No. 20 - Economic developments in CalabriaAnnual report

Tensions arose in the financial markets in the second half of 2011 in connection with worries about the sustainability of the public finances of several euro-area countries. The tensions affected the prices of Italian government securities, making it necessary to adopt repeated budget adjustment measures. These were accompanied by a general worsening of the economic climate, a slowing of economic activity when it had not yet regained its pre-crisis levels, and the downward revision of macroeconomic forecasts. Firms' uncertainty about the trend of market conditions increased.
Economic activity in Calabria stagnated in 2011 after recovering somewhat the previous year. According to Prometeia estimates, Calabria's GDP grew in real terms by 0.2 per cent, less than the national average.

Our surveys of industrial firms with 20 or more workers found that 53 per cent of firms headquartered in Calabria registered a drop in turnover and 45 per cent a gain. For 2012, the balance between firms expecting turnover growth and those expecting contraction looks set to worsen.

The persistence of ample spare capacity and the signs of a further slackening in demand, accompanied by the mounting strains in financing conditions from the second half of the year onwards, impeded business investment: in 2011 the balance between the percentage of firms indicating an increase in investment and those indicating a decline turned negative, and firms expect investment to diminish again in 2012.

Calabria's exports of goods slowed, again underperforming both the average for the Southern regions and the national average, owing to a sharp drop in sales to the European Union and particularly to the countries undergoing a debt crisis (Spain, Greece and Portugal). Exports of food and agricultural products, chemical products and machinery, which together account for more than 70 per cent of the region's goods exports, registered a decline.

The construction sector suffered from the economic downturn. According to our survey of construction firms, production and employment fell. In the residential building market, the number of transactions diminished for the fifth consecutive year.

The value added in services rose slightly, but more slowly than in 2010, according to Prometeia estimates. For non-financial private services, the Bank of Italy survey of a sample of firms with 20 or more workers found that 55 per cent of firms registered a decline in turnover while only a fifth reported an increase. The performance of retail and wholesale trade reflected the fall in real disposable income and household consumption; new car registrations decreased and sales of other durable goods fell.

After four consecutive years of contraction, employment in Calabria rose slightly in 2011 as a consequence of gains in services and agriculture, which offset the further decline in employment in industry and construction. In particular, among persons in work, the share of women, self-employed persons and workers on fixed-term contracts increased. The number of hours of wage supplementation authorized rose sharply, though less than in 2010, with a far more negative trend than in the South of Italy overall.

In 2011 the rate of growth in bank lending to customers resident in Calabria came down and was similar to the national average. According to provisional data, bank lending contracted slightly in the opening months of 2012 compared with the year-earlier period.
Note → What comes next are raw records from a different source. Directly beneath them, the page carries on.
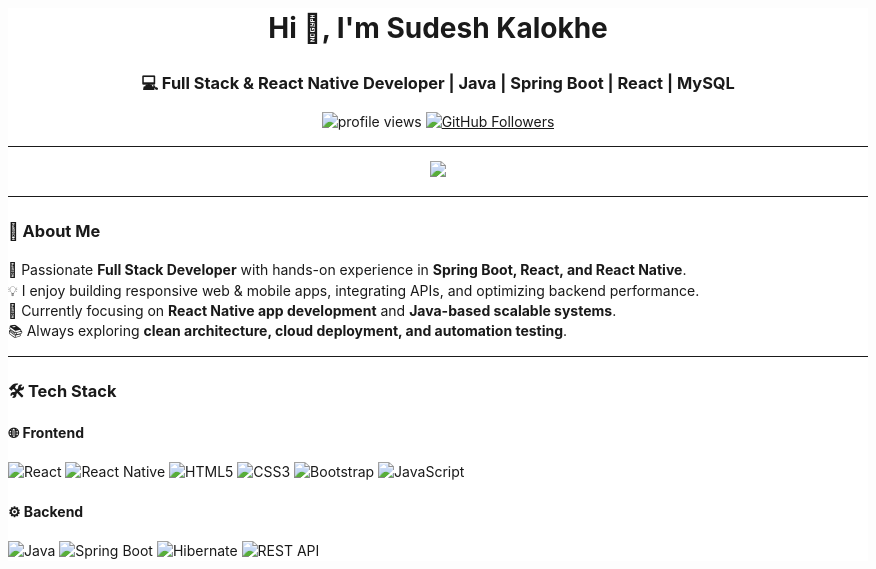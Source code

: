 
<h1 align="center">Hi 👋, I'm Sudesh Kalokhe</h1>
<h3 align="center">💻 Full Stack & React Native Developer | Java | Spring Boot | React | MySQL</h3>

<p align="center">
  <img src="https://komarev.com/ghpvc/?username=Sudesh3103&label=Profile%20Views&color=0e75b6&style=flat" alt="profile views" /> 
  <a href="https://github.com/Sudesh3103?tab=followers">
    <img src="https://img.shields.io/github/followers/Sudesh3103?label=Followers&style=social" alt="GitHub Followers" />
  </a>
</p>

---


<p align="center">
  <a href="https://github.com/Sudesh3103">
    <img src="https://readme-typing-svg.demolab.com?font=Fira+Code&size=22&pause=1000&color=00C9A7&center=true&vCenter=true&width=700&lines=Full+Stack+Developer+👨‍💻;Java+%7C+Spring+Boot+%7C+Hibernate;React+%7C+React+Native+%7C+Redux;API+Integration+%7C+MySQL+%7C+RESTful+Design;Passionate+about+Building+Real+World+Apps!" />
  </a>
</p>

---


### 🌟 About Me  
🚀 Passionate **Full Stack Developer** with hands-on experience in **Spring Boot, React, and React Native**.  
💡 I enjoy building responsive web & mobile apps, integrating APIs, and optimizing backend performance.  
🎯 Currently focusing on **React Native app development** and **Java-based scalable systems**.  
📚 Always exploring **clean architecture, cloud deployment, and automation testing**.

---


### 🛠️ Tech Stack

#### 🌐 Frontend
![React](https://img.shields.io/badge/React-20232A?style=for-the-badge&logo=react&logoColor=61DAFB)
![React Native](https://img.shields.io/badge/React_Native-20232A?style=for-the-badge&logo=react&logoColor=61DAFB)
![HTML5](https://img.shields.io/badge/HTML5-E34F26?style=for-the-badge&logo=html5&logoColor=white)
![CSS3](https://img.shields.io/badge/CSS3-1572B6?style=for-the-badge&logo=css3&logoColor=white)
![Bootstrap](https://img.shields.io/badge/Bootstrap-563D7C?style=for-the-badge&logo=bootstrap&logoColor=white)
![JavaScript](https://img.shields.io/badge/JavaScript-323330?style=for-the-badge&logo=javascript&logoColor=F7DF1E)

#### ⚙️ Backend
![Java](https://img.shields.io/badge/Java-ED8B00?style=for-the-badge&logo=openjdk&logoColor=white)
![Spring Boot](https://img.shields.io/badge/Spring_Boot-6DB33F?style=for-the-badge&logo=springboot&logoColor=white)
![Hibernate](https://img.shields.io/badge/Hibernate-59666C?style=for-the-badge&logo=hibernate&logoColor=white)
![REST API](https://img.shields.io/badge/REST_API-02569B?style=for-the-badge&logo=postman&logoColor=white)
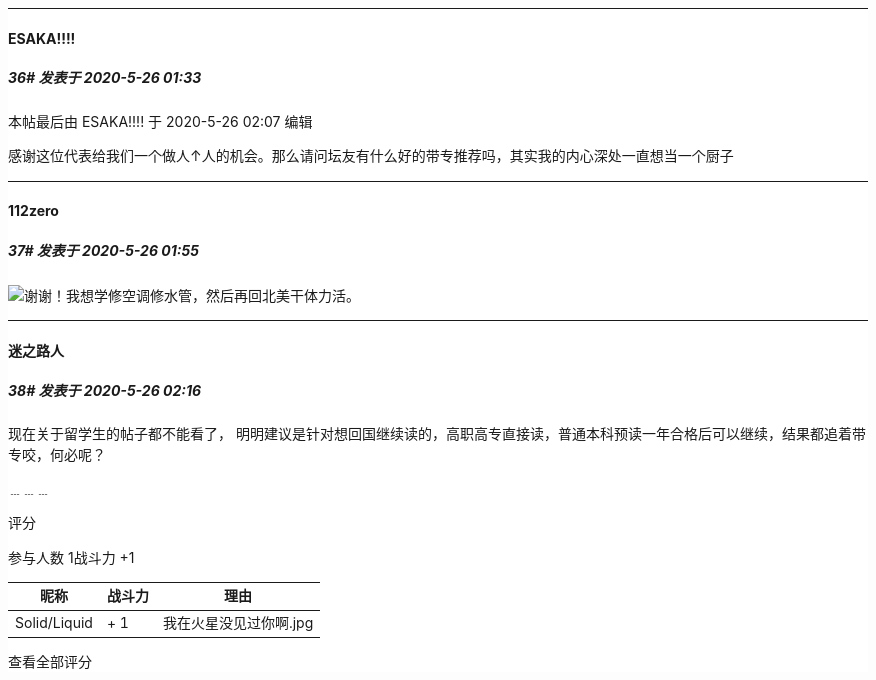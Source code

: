 




-----

####  ESAKA!!!!  
##### 36#       发表于 2020-5-26 01:33



 本帖最后由 ESAKA!!!! 于 2020-5-26 02:07 编辑 

感谢这位代表给我们一个做人↑人的机会。那么请问坛友有什么好的带专推荐吗，其实我的内心深处一直想当一个厨子







-----

####  112zero  
##### 37#       发表于 2020-5-26 01:55



<img src="https://static.saraba1st.com/image/smiley/face2017/059.png" referrerpolicy="no-referrer">谢谢！我想学修空调修水管，然后再回北美干体力活。







-----

####  迷之路人  
##### 38#       发表于 2020-5-26 02:16




现在关于留学生的帖子都不能看了， 明明建议是针对想回国继续读的，高职高专直接读，普通本科预读一年合格后可以继续，结果都追着带专咬，何必呢？



﹍﹍﹍

评分





 参与人数 1战斗力 +1

|昵称|战斗力|理由|
|----|---|---|
| Solid/Liquid| + 1|我在火星没见过你啊.jpg|



查看全部评分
Bank lending to consumer households slowed in 2011: a lower rate of growth in loans for house purchases was accompanied by a contraction in consumer credit in the second half of the year. In December 2011 the average interest rate on loans for house purchases was 1.1 percentage points higher than a year earlier. The crisis was reflected in a drop in households' demand for property loans; in the last few years there has been a shift back towards variable-rate mortgages.

Business loans diminished for both small enterprises and, more markedly, bigger firms. This reflected both a fall in firms' demand for credit and a more cautious supply policy on the part of banks. Short-term interest rates applied to firms based in Calabria rose, notably in the last quarter. Our estimates indicate that while the drop in credit involved all firms, it was sharper for the financially more vulnerable ones.

After peaking at the end of 2010, the deterioration in loan quality stabilized at levels worse than the national average. The share of loans from banks and financial companies to firms in temporary repayment difficulty (substandard loans and restructured loans) rose somewhat, possibly foreshadowing a deterioration in some credit positions in the coming months.

The bank deposits of firms and consumer households expanded slightly in 2011 after stagnating in 2010.